The last chapter in the Concise Guide was written by James W. Thompson, Ed.D., CPA, Professor of Accounting and Taxation at St. John’s University. Entitled “Stewardship: Financial Control and Accountability,” the chapter considers the pastor as steward of the parish’s resources.

This distinguishes Thompson’s approach from that of Charles E. Zech in the chapter on stewardship in The Parish Management Handbook.  “Developing Stewards in a Parish Setting” is the title of Zech’s chapter.  It focuses on parishioners as contributors of their time, treasure, and talent.

Thompson focuses on the stewardship of the pastor.  He exercises his responsibility by using financial controls to minimize the chances of impropriety and fraud, and also by rendering a strict account of his oversight of parish finances.
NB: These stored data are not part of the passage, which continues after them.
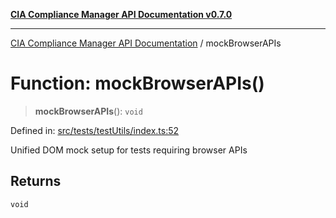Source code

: [**CIA Compliance Manager API Documentation v0.7.0**](../README.md)

***

[CIA Compliance Manager API Documentation](../globals.md) / mockBrowserAPIs

# Function: mockBrowserAPIs()

> **mockBrowserAPIs**(): `void`

Defined in: [src/tests/testUtils/index.ts:52](https://github.com/Hack23/cia-compliance-manager/blob/main/src/tests/testUtils/index.ts#L52)

Unified DOM mock setup for tests requiring browser APIs

## Returns

`void`
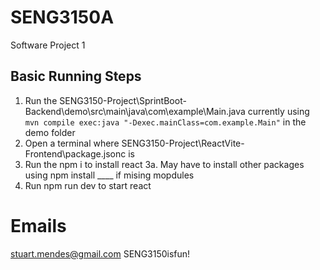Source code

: # SENG3150A
Software Project 1

## Basic Running Steps
1. Run the SENG3150-Project\SprintBoot- Backend\demo\src\main\java\com\example\Main.java
    currently using `mvn compile exec:java "-Dexec.mainClass=com.example.Main"` in the demo folder
2. Open a terminal where SENG3150-Project\ReactVite- Frontend\package.jsonc is
3. Run the npm i to install react
    3a. May have to install other packages using npm install ____ if mising mopdules
4. Run npm run dev to start react

# Emails
stuart.mendes@gmail.com
SENG3150isfun!
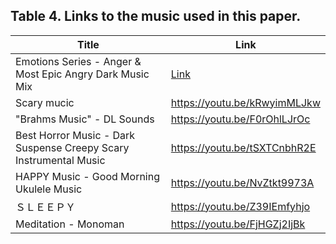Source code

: ## Table 4. Links to the music used in this paper.

Title | Link
------------ | -------------
Emotions Series - Anger & Most Epic Angry Dark Music Mix | [Link](https://youtu.be/1qKS51qh4OY)
Scary mucic | https://youtu.be/kRwyimMLJkw
"Brahms Music" - DL Sounds | https://youtu.be/F0rOhlLJrOc
Best Horror Music - Dark Suspense Creepy Scary Instrumental Music | https://youtu.be/tSXTCnbhR2E
HAPPY Music - Good Morning Ukulele Music | https://youtu.be/NvZtkt9973A
ＳＬＥＥＰＹ | https://youtu.be/Z39IEmfyhjo
Meditation - Monoman | https://youtu.be/FjHGZj2IjBk
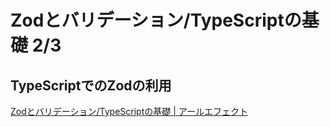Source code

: # Zodとバリデーション/TypeScriptの基礎 2/3

## TypeScriptでのZodの利用

[Zodとバリデーション/TypeScriptの基礎 | アールエフェクト](https://reffect.co.jp/react/zod-validation#TypeScript)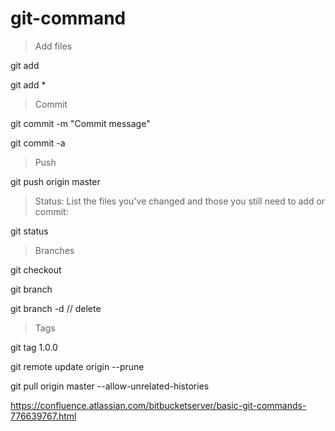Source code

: # git-command

>Add files

git add <filename>
  
git add *
  
  
>Commit

git commit -m "Commit message"

git commit -a


>Push

git push origin master


>Status: List the files you've changed and those you still need to add or commit:

git status


>Branches

git checkout <branchname>

git branch

git branch -d <branchname>  // delete


>Tags

git tag 1.0.0 <commitID>
  

git remote update origin --prune

git pull origin master --allow-unrelated-histories

https://confluence.atlassian.com/bitbucketserver/basic-git-commands-776639767.html

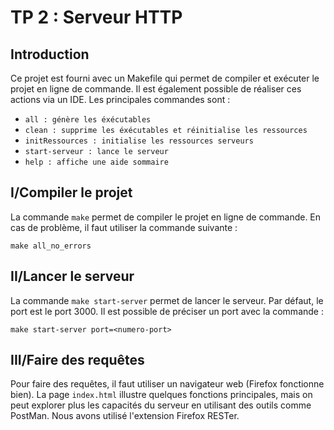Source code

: # TP 2 : Serveur HTTP

## Introduction
Ce projet est fourni avec un Makefile qui permet de compiler et exécuter le projet en ligne de commande. Il est également possible de réaliser ces actions via un IDE. Les principales commandes sont :
  * `all : génère les éxécutables`
  * `clean : supprime les éxécutables et réinitialise les ressources`
  * `initRessources : initialise les ressources serveurs`
  * `start-serveur : lance le serveur`
  * `help : affiche une aide sommaire`

## I/Compiler le projet
La commande `make` permet de compiler le projet en ligne de commande. En cas de problème, il faut utiliser la commande suivante :

  `make all_no_errors`

## II/Lancer le serveur
La commande `make start-server` permet de lancer le serveur. Par défaut, le port est le port 3000. Il est possible de préciser un port avec la commande :

  `make start-server port=<numero-port>`

## III/Faire des requêtes
Pour faire des requêtes, il faut utiliser un navigateur web (Firefox fonctionne bien). La page `index.html` illustre quelques fonctions principales, mais on peut explorer plus les capacités du serveur en utilisant des outils comme PostMan. Nous avons utilisé l'extension Firefox RESTer.
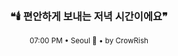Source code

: <div align="center">

<br>

<h3>❝🕯️ 편안하게 보내는 저녁 시간이에요❞</h3>

<sub>07:00 PM • Seoul 🌙 • by CrowRish</sub>

<br>

</div>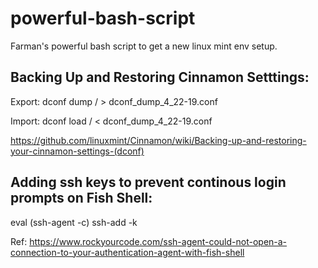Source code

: # powerful-bash-script
Farman's powerful bash script to get a new linux mint env setup.

## Backing Up and Restoring Cinnamon Setttings:

Export: dconf dump / > dconf_dump_4_22-19.conf

Import: dconf load / < dconf_dump_4_22-19.conf

https://github.com/linuxmint/Cinnamon/wiki/Backing-up-and-restoring-your-cinnamon-settings-(dconf)

## Adding ssh keys to prevent continous login prompts on Fish Shell:
eval (ssh-agent -c)
ssh-add -k

Ref: https://www.rockyourcode.com/ssh-agent-could-not-open-a-connection-to-your-authentication-agent-with-fish-shell
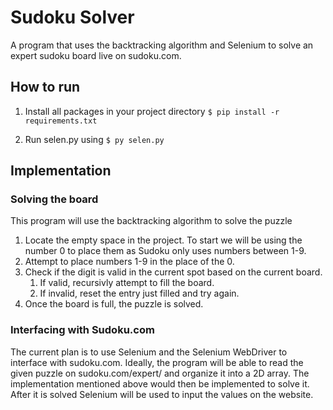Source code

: # Sudoku Solver

A program that uses the backtracking algorithm and Selenium to solve an expert sudoku board live on sudoku.com.

## How to run

1) Install all packages in your project directory
`$ pip install -r requirements.txt`

2) Run selen.py using
`$ py selen.py`

## Implementation

### Solving the board

This program will use the backtracking algorithm to solve the puzzle

1) Locate the empty space in the project. To start we will be using the number 0 to place them as Sudoku only uses numbers between 1-9.
2) Attempt to place numbers 1-9 in the place of the 0.
3) Check if the digit is valid in the current spot based on the current board.
   1) If valid, recursivly attempt to fill the board.
   2) If invalid, reset the entry just filled and try again.
4) Once the board is full, the puzzle is solved.

### Interfacing with Sudoku.com

The current plan is to use Selenium and the Selenium WebDriver to interface with sudoku.com. Ideally, the program will be able to read the given puzzle on sudoku.com/expert/ and organize it into a 2D array. The implementation mentioned above would then be implemented to solve it. After it is solved Selenium will be used to input the values on the website.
Thompson begins with the concepts of financial literacy and internal financial controls. Pastors are not usually accountants, but they must understand the basic concepts of accounting in order to discharge their obligation as steward of the parish’s temporal goods. Equally important is the use of financial systems and reports to ensure that the goods of the parish are well maintained. Thompson does not advise pastors how to increase the parish’s income, but he shows them how their own good stewardship can increase parishioner confidence that the church’s temporal goods are being handled safely and securely.

Perhaps Thompson’s greatest contribution in this chapter is his endorsement of a three-document method for reporting on the parish’s financial well-being. Many pastors today are content to issue an annual “Balance Sheet,” showing that the parish’s yearly income corresponds to the amounts the parish actually spent. In the eyes of Thompson, however, the “balance sheet” approach is inadequate because it reveals neither all of the parish’s assets and liabilities nor the sources of parish income. So in addition to the Balance Sheet, he argues, the good pastor will also issue a “Statement of Activities” and a “Cash Flow Statement.”

A true Balance Sheet, says Thompson, differs from a statement of income and activities. It is rather a one-time snapshot of parish assets and liabilities. When the snapshot was taken, the parish’s total assets equal its liabilities plus the remaining assets. For example, the money invested by the parish in the diocesan bank or investment pool may have increased by a certain percentage, but the entire investment is an asset, and the Balance Sheet should reflect it (and not merely what it earned in twelve months). To give another example, a loan to the parish or a mortgage is paid down little by little, but the entire loan or mortgage is a liability, and this entire sum belongs on the Balance Sheet (not merely what the parish paid on it).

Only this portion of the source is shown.